### What is expected
Pick out each line of the records in which the word "this" appears.

### Task input
┌──
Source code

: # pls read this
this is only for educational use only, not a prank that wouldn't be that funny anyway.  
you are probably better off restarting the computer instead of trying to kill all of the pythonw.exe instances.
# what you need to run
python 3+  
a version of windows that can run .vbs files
└──
### Answer to the exercise
: # pls read this
this is only for educational use only, not a prank that wouldn't be that funny anyway.  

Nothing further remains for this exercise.